**Task prompt:** With the line containing "ඌව, ස රගමුව, දකුණ" as the start and the line containing "The general public" as the end, transcribe that span of the entries below exactly, including both.

Stored data entries
□ □ □
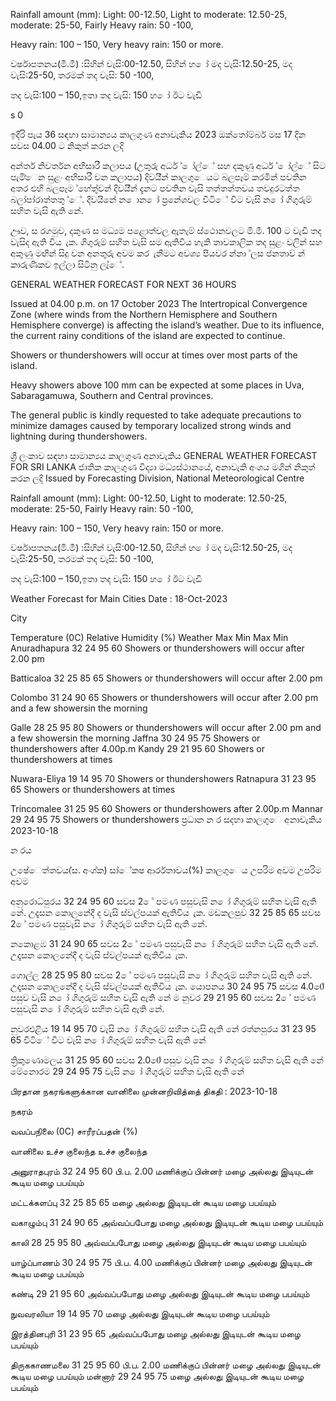 Rainfall amount (mm): Light: 00-12.50, Light to moderate: 12.50-25, moderate: 25-50, Fairly Heavy rain: 50 -100,

Heavy rain: 100 – 150, Very heavy rain: 150 or more.

වර්ෂාපතනය(මි.මී) :සිහින් වැසි:00-12.50, සිහින් හ ෝ මද වැසි:12.50-25, මද වැසි:25-50, තරමක් තද වැසි: 50 -100,

තද වැසි:100 – 150,ඉතා තද වැසි: 150 හ ෝ ඊට වැඩි

s 0

ඉදිරි පැය 36 සඳහා සාමාන්‍යය කාලගුණ අනාවැකිය 2023 ඔක්තෝම්බර් මස 17 දින සවස 04.00 ට නිකුත් කරන ලදි

අන්තර් නිවර්තන අභිසාරී කලාපය (උතුරු අර්ධ ් ෝල්ේ සහ දකුණු අර්ධ ් ෝල්ේ සිට පැමි්ෙන සුළං අභිසාරී වන කලාපය) දිවයි්න් කාලගුෙයට බලපෑම් කරමින් පවතින අතර එහි බලපෑම ්හේතු්වන් දිවයි්න් දැනට පවතින වැසි තත්තත්තවය තවදුරටත්ත බලා්පා්රාත්තතු ්ේ. දිවයිනේ න ොන ෝ ප්‍රනේශවල විටිේ විට වැසි න ෝ ගිගුරුම් සහිත වැසි ඇති නේ.

ඌව, ස රගමුව, දකුණ ස මධ්‍යම පළොත්වල ඇතැම් ස්ථොනවලට මි.මී. 100 ට වැඩි තද වැසිද ඇති විය ැක. ගිගුරුම් සහිත වැසි සම ඇතිවිය හැකි තාවකාලික තද සුළං වලින් සහ අකුණු මඟින් සිදු වන අනතුරු අවම කර ැනීමට අවශ්‍ය පියවර න්නා ්ලස ජනතාව් න් කාරුණිකව ඉල්ලා සිටිනු ලැ්ේ.

GENERAL WEATHER FORECAST FOR NEXT 36 HOURS

Issued at 04.00 p.m. on 17 October 2023 The Intertropical Convergence Zone (where winds from the Northern Hemisphere and Southern Hemisphere converge) is affecting the island’s weather. Due to its influence, the current rainy conditions of the island are expected to continue.

Showers or thundershowers will occur at times over most parts of the island.

Heavy showers above 100 mm can be expected at some places in Uva, Sabaragamuwa, Southern and Central provinces.

The general public is kindly requested to take adequate precautions to minimize damages caused by temporary localized strong winds and lightning during thundershowers.

ශ්‍රී ලංකාව සඳහා සාමාන්‍යය කාලගුණ අනාවැකිය GENERAL WEATHER FORECAST FOR SRI LANKA ජාතික කාලගුණ විද්‍යා මධ්‍යස්ථානයේ, අනාවැකි අංශය මගින් නිකුත් කරන ලදි Issued by Forecasting Division, National Meteorological Centre

Rainfall amount (mm): Light: 00-12.50, Light to moderate: 12.50-25, moderate: 25-50, Fairly Heavy rain: 50 -100,

Heavy rain: 100 – 150, Very heavy rain: 150 or more.

වර්ෂාපතනය(මි.මී) :සිහින් වැසි:00-12.50, සිහින් හ ෝ මද වැසි:12.50-25, මද වැසි:25-50, තරමක් තද වැසි: 50 -100,

තද වැසි:100 – 150,ඉතා තද වැසි: 150 හ ෝ ඊට වැඩි

Weather Forecast for Main Cities Date : 18-Oct-2023

City

Temperature (0C) Relative Humidity (%) Weather Max Min Max Min Anuradhapura 32 24 95 60 Showers or thundershowers will occur after 2.00 pm

Batticaloa 32 25 85 65 Showers or thundershowers will occur after 2.00 pm

Colombo 31 24 90 65 Showers or thundershowers will occur after 2.00 pm and a few showersin the morning

Galle 28 25 95 80 Showers or thundershowers will occur after 2.00 pm and a few showersin the morning Jaffna 30 24 95 75 Showers or thundershowers after 4.00p.m Kandy 29 21 95 60 Showers or thundershowers at times

Nuwara-Eliya 19 14 95 70 Showers or thundershowers Ratnapura 31 23 95 65 Showers or thundershowers at times

Trincomalee 31 25 95 60 Showers or thundershowers after 2.00p.m Mannar 29 24 95 75 Showers or thundershowers ප්‍රධාන න ර සදහා කාලගුෙ අනාවැකිය 2023-10-18

න රය

උෂේෙත්තවය(්ස. අංශ්‍ක) සා්ේකෂ ආර්රතාවය(%) කාලගුෙය උපරිම අවම උපරිම අවම

අනුරොධ්‍පුරය 32 24 95 60 සවස 2 ේ පමණ පසුවැසි න ෝ ගිගුරුම් සහිත වැසි ඇති නේ. උදෑසන කොලනේදී ද වැසි ස්වල්පයක් ඇතිවිය ැක. මඩකලපුව 32 25 85 65 සවස 2 ේ පමණ පසුවැසි න ෝ ගිගුරුම් සහිත වැසි ඇති නේ.

නකොළඹ 31 24 90 65 සවස 2 ේ පමණ පසුවැසි න ෝ ගිගුරුම් සහිත වැසි ඇති නේ. උදෑසන කොලනේදී ද වැසි ස්වල්පයක් ඇතිවිය ැක.

ගොල්ල 28 25 95 80 සවස 2 ේ පමණ පසුවැසි න ෝ ගිගුරුම් සහිත වැසි ඇති නේ. උදෑසන කොලනේදී ද වැසි ස්වල්පයක් ඇතිවිය ැක. යොපනය 30 24 95 75 සවස 4.00ේ පසුව වැසි න ෝ ගිගුරුම් සහිත වැසි ඇති නේ ම නුවර 29 21 95 60 සවස 2 ේ පමණ පසුවැසි න ෝ ගිගුරුම් සහිත වැසි ඇති නේ.

නුවරඑළිය 19 14 95 70 වැසි න ෝ ගිගුරුම් සහිත වැසි ඇති නේ රත්නපුරය 31 23 95 65 විටිේ විට වැසි න ෝ ගිගුරුම් සහිත වැසි ඇති නේ

ත්‍රිකුණොමලය 31 25 95 60 සවස 2.00ේ පසුව වැසි න ෝ ගිගුරුම් සහිත වැසි ඇති නේ මේනොරම 29 24 95 75 වැසි න ෝ ගිගුරුම් සහිත වැසි ඇති නේ

பிரதான நகரங்களுக்கான வானிலை முன்னறிவித்தை் திகதி : 2023-10-18

நகரம்

வவப்பநிலை (0C) சாரீரப்பதன் (%)

வானிலை உச்ச குலைந்த உச்ச குலைந்த

அனுராதபுரம் 32 24 95 60 பி.ப. 2.00 மணிக்குப் பின்னர் மழை அல்லது இடியுடன் கூடிய மழை பபய்யும்

மட்டக்களப்பு 32 25 85 65 மழை அல்லது இடியுடன் கூடிய மழை பபய்யும்

வகாழும்பு 31 24 90 65 அவ்வப்பபோது மழை அல்லது இடியுடன் கூடிய மழை பபய்யும்

காலி 28 25 95 80 அவ்வப்பபோது மழை அல்லது இடியுடன் கூடிய மழை பபய்யும்

யாழ்ப்பாணம் 30 24 95 75 பி.ப. 4.00 மணிக்குப் பின்னர் மழை அல்லது இடியுடன் கூடிய மழை பபய்யும்

கண்டி 29 21 95 60 அவ்வப்பபோது மழை அல்லது இடியுடன் கூடிய மழை பபய்யும்

நுவவரலியா 19 14 95 70 மழை அல்லது இடியுடன் கூடிய மழை பபய்யும்

இரத்தினபுரி 31 23 95 65 அவ்வப்பபோது மழை அல்லது இடியுடன் கூடிய மழை பபய்யும்

திருககாணமலை 31 25 95 60 பி.ப. 2.00 மணிக்குப் பின்னர் மழை அல்லது இடியுடன் கூடிய மழை பபய்யும் மன்னார் 29 24 95 75 மழை அல்லது இடியுடன் கூடிய மழை பபய்யும்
□ □ □
**Your solution:**
ඌව, ස රගමුව, දකුණ ස මධ්‍යම පළොත්වල ඇතැම් ස්ථොනවලට මි.මී. 100 ට වැඩි තද වැසිද ඇති විය ැක. ගිගුරුම් සහිත වැසි සම ඇතිවිය හැකි තාවකාලික තද සුළං වලින් සහ අකුණු මඟින් සිදු වන අනතුරු අවම කර ැනීමට අවශ්‍ය පියවර න්නා ්ලස ජනතාව් න් කාරුණිකව ඉල්ලා සිටිනු ලැ්ේ.

GENERAL WEATHER FORECAST FOR NEXT 36 HOURS

Issued at 04.00 p.m. on 17 October 2023 The Intertropical Convergence Zone (where winds from the Northern Hemisphere and Southern Hemisphere converge) is affecting the island’s weather. Due to its influence, the current rainy conditions of the island are expected to continue.

Showers or thundershowers will occur at times over most parts of the island.

Heavy showers above 100 mm can be expected at some places in Uva, Sabaragamuwa, Southern and Central provinces.

The general public is kindly requested to take adequate precautions to minimize damages caused by temporary localized strong winds and lightning during thundershowers.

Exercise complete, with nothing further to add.